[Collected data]
==========
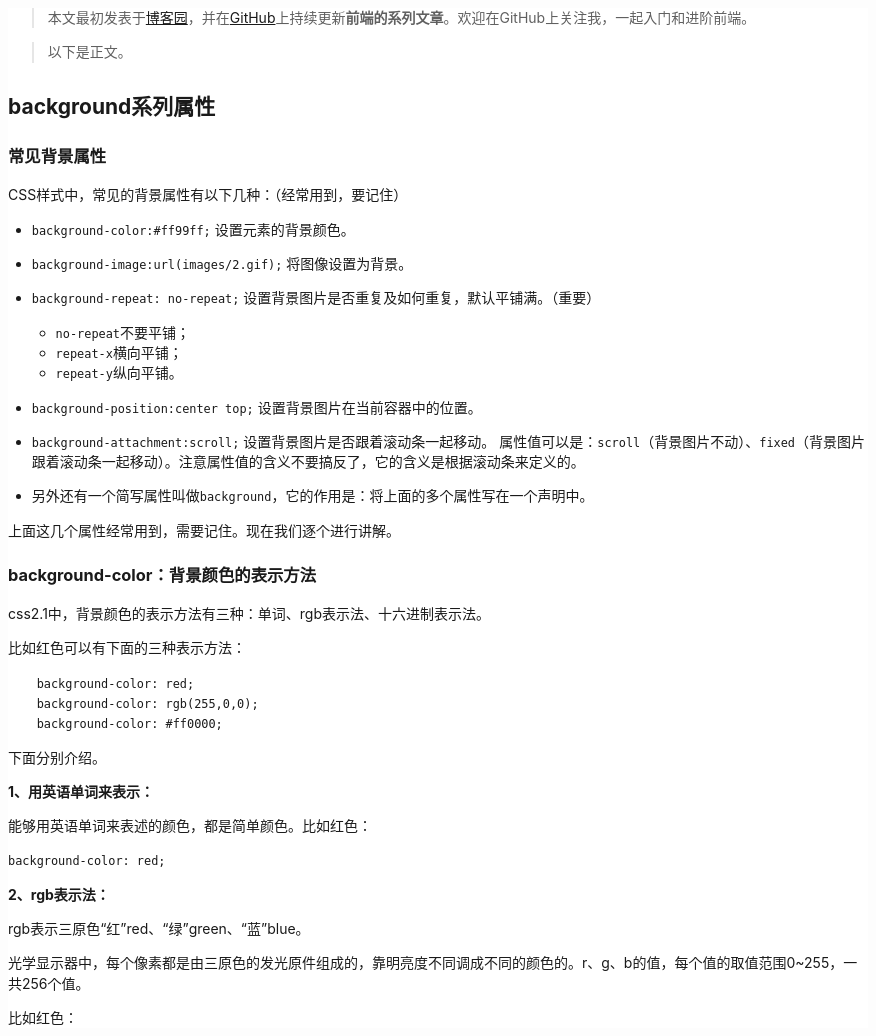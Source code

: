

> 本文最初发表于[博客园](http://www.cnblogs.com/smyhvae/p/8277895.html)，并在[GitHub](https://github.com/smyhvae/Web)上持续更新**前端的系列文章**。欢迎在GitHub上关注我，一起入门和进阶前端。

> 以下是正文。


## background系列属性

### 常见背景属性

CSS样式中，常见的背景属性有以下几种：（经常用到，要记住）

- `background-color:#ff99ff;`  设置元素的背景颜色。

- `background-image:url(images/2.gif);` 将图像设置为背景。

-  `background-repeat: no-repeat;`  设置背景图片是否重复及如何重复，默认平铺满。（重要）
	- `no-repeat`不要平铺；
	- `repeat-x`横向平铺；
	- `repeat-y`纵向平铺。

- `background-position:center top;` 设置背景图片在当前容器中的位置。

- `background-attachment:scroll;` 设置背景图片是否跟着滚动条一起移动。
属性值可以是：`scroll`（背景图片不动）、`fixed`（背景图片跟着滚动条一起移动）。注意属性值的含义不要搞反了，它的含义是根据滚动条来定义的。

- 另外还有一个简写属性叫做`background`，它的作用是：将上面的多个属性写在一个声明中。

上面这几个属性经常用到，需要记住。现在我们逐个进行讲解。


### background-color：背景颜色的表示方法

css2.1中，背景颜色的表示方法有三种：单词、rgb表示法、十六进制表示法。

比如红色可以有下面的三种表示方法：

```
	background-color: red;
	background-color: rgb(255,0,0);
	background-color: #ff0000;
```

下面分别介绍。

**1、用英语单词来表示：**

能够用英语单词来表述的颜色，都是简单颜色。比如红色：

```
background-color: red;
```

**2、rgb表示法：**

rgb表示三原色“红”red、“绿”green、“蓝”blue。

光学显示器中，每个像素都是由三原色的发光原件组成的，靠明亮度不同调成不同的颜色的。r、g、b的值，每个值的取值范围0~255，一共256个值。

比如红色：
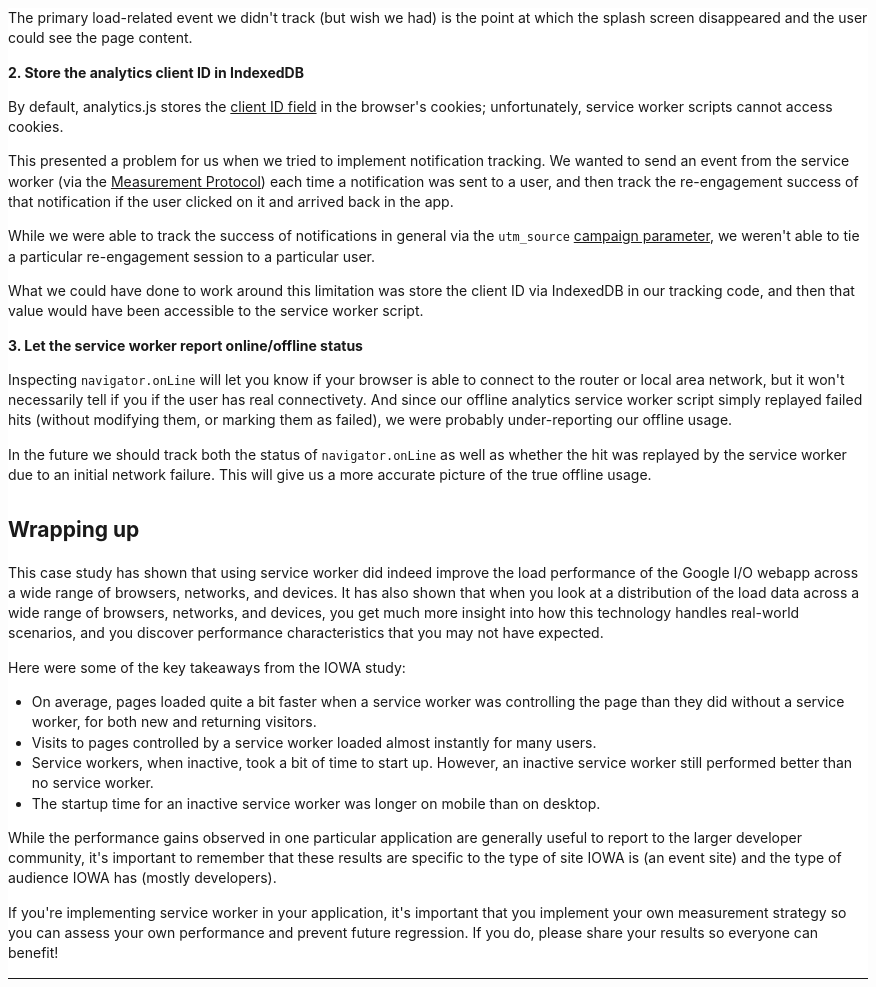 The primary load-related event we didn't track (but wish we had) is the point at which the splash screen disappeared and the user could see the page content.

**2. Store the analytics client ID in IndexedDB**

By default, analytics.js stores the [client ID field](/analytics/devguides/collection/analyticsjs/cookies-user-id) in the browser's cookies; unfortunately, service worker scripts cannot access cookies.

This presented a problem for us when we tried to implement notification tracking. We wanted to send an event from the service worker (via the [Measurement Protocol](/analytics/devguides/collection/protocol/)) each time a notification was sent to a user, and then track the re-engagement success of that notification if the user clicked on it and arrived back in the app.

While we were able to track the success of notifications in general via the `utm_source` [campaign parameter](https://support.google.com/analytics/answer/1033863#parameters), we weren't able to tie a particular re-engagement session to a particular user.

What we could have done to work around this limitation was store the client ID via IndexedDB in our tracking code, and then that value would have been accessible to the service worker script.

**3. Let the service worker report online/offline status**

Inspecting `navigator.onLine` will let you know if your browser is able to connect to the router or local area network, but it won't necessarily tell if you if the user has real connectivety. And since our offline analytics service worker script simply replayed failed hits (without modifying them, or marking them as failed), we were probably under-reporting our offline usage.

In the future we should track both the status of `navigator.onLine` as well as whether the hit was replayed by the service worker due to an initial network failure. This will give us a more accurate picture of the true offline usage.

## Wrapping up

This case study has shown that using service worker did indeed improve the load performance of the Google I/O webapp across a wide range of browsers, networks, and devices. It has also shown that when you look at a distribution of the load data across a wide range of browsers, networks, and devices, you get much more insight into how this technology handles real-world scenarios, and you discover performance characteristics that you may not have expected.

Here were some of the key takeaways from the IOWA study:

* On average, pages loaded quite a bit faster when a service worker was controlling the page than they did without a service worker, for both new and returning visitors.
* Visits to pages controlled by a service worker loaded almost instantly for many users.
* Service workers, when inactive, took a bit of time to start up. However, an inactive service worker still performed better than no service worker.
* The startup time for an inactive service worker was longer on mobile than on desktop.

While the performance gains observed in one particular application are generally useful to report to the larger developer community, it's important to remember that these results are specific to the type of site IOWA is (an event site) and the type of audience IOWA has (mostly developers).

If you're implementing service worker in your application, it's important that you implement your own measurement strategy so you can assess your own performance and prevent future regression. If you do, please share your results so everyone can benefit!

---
==========
PROBLEM TO WORK ON → If a line in the data above contains "https", return that line.

RESPONSE →
> 本文最初发表于[博客园](http://www.cnblogs.com/smyhvae/p/8277895.html)，并在[GitHub](https://github.com/smyhvae/Web)上持续更新**前端的系列文章**。欢迎在GitHub上关注我，一起入门和进阶前端。
While we were able to track the success of notifications in general via the `utm_source` [campaign parameter](https://support.google.com/analytics/answer/1033863#parameters), we weren't able to tie a particular re-engagement session to a particular user.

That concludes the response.